Alles afwegende is de rechtbank van oordeel dat een voorwaardelijke gevangenisstraf en een werkstraf passend en geboden zijn. Met deze voorwaardelijke straf wordt beoogd verdachte ervan te weerhouden opnieuw strafbare feiten te plegen. De voorwaardelijke gevangenisstraf is hoger dan door de officier van justitie is gevorderd. De rechtbank is van oordeel dat de door de officier van justitie gevorderde straf, gelet op de omvang en de duur van de verduistering, onvoldoende recht doet aan de ernst van het bewezenverklaarde feit.
7. De benadeelde partij
De benadeelde partij [bedrijf] vordert een schadevergoeding van € 71.442,58.
Met de officier van justitie en de raadsvrouw acht de rechtbank de vordering niet van zo eenvoudige aard dat deze zich leent voor behandeling in dit strafgeding.
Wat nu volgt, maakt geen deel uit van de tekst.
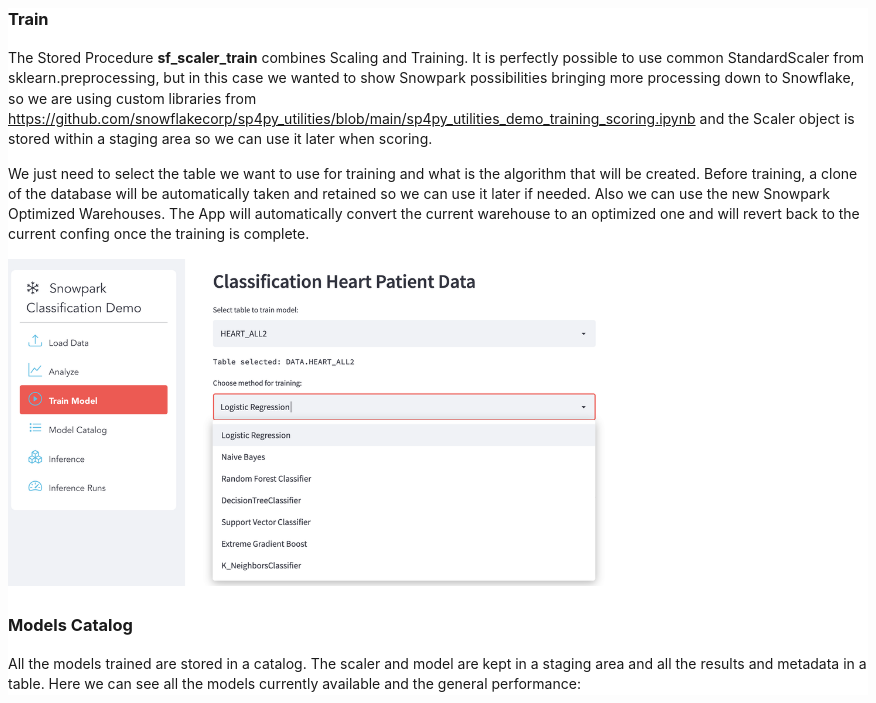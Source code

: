 ### Train

The Stored Procedure **sf_scaler_train** combines Scaling and Training. It is perfectly possible to use common StandardScaler from sklearn.preprocessing, but in this case we wanted to show Snowpark possibilities bringing more processing down to Snowflake, so we are using custom libraries from https://github.com/snowflakecorp/sp4py_utilities/blob/main/sp4py_utilities_demo_training_scoring.ipynb and the Scaler object is stored within a staging area so we can use it later when scoring.

We just need to select the table we want to use for training and what is the algorithm that will be created. Before training, a clone of the database will be automatically taken and retained so we can use it later if needed. Also we can use the new Snowpark Optimized Warehouses. The App will automatically convert the current warehouse to an optimized one and will revert back to the current confing once the training is complete.

<img src="images/3_train.png" alt="Training" width="600"/>

### Models Catalog

All the models trained are stored in a catalog. The scaler and model are kept in a staging area and all the results and metadata in a table. Here we can see all the models currently available and the general performance:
De benadeelde partij zal daarom niet-ontvankelijk worden verklaard in haar vordering. Zij heeft haar vordering reeds bij de burgerlijke rechter aangebracht.
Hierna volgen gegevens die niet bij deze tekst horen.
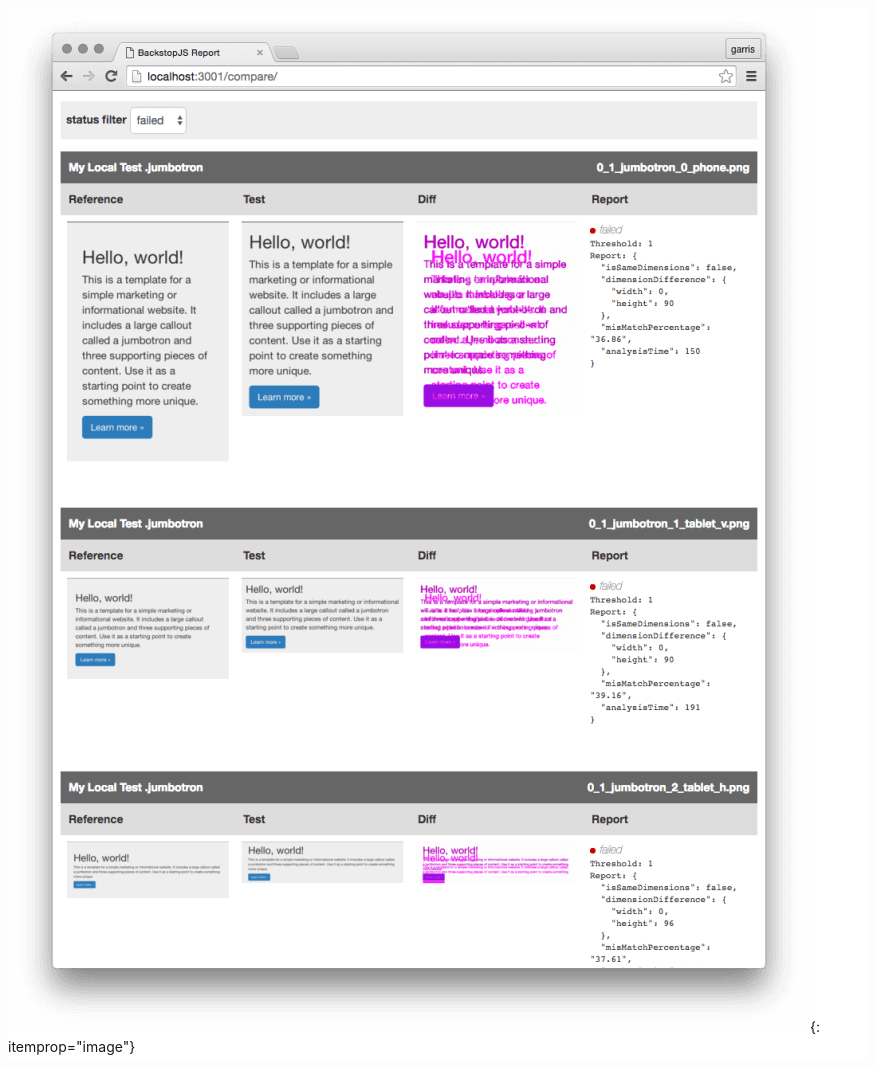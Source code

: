 ![Визуальное сравнение скриншотов](/images/development/tools/fig7-802x1024.png){: itemprop="image"}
8. De wettelijke voorschriften
De beslissing berust op de artikelen 9, 14a, 14b, 14c, 22c, 22d, 63, 321 en 322 van het Wetboek van Strafrecht zoals deze artikelen luidden ten tijde van het bewezen verklaarde.
9. De beslissing
De rechtbank:
Bewezenverklaring
- verklaart het tenlastegelegde bewezen, zodanig als hierboven onder 4.2 is omschreven;
- spreekt verdachte vrij van wat meer of anders is ten laste gelegd;
Strafbaarheid
- verklaart dat het bewezen verklaarde het volgende strafbare feit oplevert:
verduistering gepleegd door hem die het goed uit hoofde van zijn persoonlijke dienstbetrekking onder zich heeft;
- verklaart verdachte strafbaar;
Strafoplegging
- veroordeelt verdachte tot een gevangenisstraf van 4 maanden voorwaardelijk met een proeftijd van 2 jaar;
- bepaalt dat de voorwaardelijke straf niet ten uitvoer wordt gelegd, tenzij de rechter tenuitvoerlegging gelast omdat verdachte zich voor het einde van de proeftijd schuldig maakt aan een strafbaar feit;
- veroordeelt verdachte tot een werkstraf van 160 uren;
- beveelt dat indien verdachte de werkstraf niet naar behoren verricht, vervangende hechtenis zal worden toegepast van 80 dagen;
Benadeelde partijen
- verklaart de benadeelde partij [bedrijf] niet-ontvankelijk in haar vordering.
Dit vonnis is gewezen door mr. M.J. Veldhuijzen, voorzitter, mr. J.E. Kruijff-Bronsing en mr. Y.A.T. Kruijer, rechters, in tegenwoordigheid van mr. A. van der Landen, griffier, en is uitgesproken ter openbare terechtzitting op 10 augustus 2010.